Start of Input for this task

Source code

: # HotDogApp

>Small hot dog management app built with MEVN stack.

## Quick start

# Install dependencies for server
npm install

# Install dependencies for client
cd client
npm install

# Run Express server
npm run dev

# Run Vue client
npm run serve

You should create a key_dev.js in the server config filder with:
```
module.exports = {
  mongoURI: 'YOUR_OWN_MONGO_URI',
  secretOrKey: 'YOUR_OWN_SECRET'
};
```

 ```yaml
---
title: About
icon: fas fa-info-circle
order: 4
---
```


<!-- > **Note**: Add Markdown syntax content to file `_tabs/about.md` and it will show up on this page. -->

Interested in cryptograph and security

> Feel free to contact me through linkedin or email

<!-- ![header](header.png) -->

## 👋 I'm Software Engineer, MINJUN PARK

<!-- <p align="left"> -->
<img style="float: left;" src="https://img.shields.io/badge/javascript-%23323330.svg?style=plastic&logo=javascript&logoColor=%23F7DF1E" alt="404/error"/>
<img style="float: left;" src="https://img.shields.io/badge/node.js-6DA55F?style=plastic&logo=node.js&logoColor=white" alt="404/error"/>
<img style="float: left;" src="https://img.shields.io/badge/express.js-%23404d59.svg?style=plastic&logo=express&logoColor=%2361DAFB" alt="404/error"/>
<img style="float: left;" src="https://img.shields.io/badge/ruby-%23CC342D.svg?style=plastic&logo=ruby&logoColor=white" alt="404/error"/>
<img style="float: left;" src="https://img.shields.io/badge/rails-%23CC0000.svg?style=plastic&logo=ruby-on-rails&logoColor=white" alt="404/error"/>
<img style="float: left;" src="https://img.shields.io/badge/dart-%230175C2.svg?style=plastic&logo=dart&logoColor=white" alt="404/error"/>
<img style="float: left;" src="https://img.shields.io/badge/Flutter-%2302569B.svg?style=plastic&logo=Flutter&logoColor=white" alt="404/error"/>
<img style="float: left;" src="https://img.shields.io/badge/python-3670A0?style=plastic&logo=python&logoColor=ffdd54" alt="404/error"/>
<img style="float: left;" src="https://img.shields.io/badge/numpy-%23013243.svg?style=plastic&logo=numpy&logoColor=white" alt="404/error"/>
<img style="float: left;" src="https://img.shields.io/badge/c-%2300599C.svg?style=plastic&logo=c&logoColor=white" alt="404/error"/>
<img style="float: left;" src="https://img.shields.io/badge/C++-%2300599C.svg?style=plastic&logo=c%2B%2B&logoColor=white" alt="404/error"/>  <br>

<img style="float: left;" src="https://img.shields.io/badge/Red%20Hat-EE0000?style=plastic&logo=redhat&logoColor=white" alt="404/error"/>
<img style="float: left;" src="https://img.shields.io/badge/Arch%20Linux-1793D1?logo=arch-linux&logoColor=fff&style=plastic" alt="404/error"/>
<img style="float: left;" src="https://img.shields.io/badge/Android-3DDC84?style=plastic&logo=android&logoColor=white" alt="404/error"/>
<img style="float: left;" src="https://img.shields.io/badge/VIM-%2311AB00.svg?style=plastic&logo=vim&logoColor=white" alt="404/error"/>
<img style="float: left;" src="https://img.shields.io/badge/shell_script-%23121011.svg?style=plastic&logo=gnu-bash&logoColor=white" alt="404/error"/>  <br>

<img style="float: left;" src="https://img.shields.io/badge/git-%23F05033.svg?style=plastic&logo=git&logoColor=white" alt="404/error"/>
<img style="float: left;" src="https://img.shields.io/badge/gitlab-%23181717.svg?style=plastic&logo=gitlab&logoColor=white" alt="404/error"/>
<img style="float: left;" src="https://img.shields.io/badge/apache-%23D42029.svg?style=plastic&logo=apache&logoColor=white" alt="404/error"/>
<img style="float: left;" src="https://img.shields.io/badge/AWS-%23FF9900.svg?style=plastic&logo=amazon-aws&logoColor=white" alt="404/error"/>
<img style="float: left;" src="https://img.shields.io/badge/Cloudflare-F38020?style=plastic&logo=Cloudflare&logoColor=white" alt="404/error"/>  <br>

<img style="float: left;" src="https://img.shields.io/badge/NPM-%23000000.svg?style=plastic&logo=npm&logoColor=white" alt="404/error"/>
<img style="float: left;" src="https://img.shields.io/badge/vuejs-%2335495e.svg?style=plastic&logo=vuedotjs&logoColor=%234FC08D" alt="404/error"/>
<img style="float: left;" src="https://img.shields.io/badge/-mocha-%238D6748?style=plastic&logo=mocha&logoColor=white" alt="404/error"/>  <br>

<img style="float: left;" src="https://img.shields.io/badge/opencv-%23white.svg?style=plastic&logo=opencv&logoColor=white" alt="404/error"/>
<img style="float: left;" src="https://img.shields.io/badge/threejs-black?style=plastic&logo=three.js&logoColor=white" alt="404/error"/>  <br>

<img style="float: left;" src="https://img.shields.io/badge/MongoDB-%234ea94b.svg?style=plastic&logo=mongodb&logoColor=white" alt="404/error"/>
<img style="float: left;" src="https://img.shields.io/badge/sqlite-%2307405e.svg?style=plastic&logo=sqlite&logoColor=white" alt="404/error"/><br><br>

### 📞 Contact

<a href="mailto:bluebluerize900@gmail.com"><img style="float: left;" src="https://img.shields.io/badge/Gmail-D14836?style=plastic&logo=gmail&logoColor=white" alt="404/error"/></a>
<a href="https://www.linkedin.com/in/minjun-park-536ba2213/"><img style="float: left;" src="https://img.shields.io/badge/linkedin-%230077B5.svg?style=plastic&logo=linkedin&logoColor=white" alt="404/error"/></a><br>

End of Input for this task

§ Problem
Every line from the data above that contains "href" must appear in the answer.

§ Output below
<a href="mailto:bluebluerize900@gmail.com"><img style="float: left;" src="https://img.shields.io/badge/Gmail-D14836?style=plastic&logo=gmail&logoColor=white" alt="404/error"/></a>
<a href="https://www.linkedin.com/in/minjun-park-536ba2213/"><img style="float: left;" src="https://img.shields.io/badge/linkedin-%230077B5.svg?style=plastic&logo=linkedin&logoColor=white" alt="404/error"/></a><br>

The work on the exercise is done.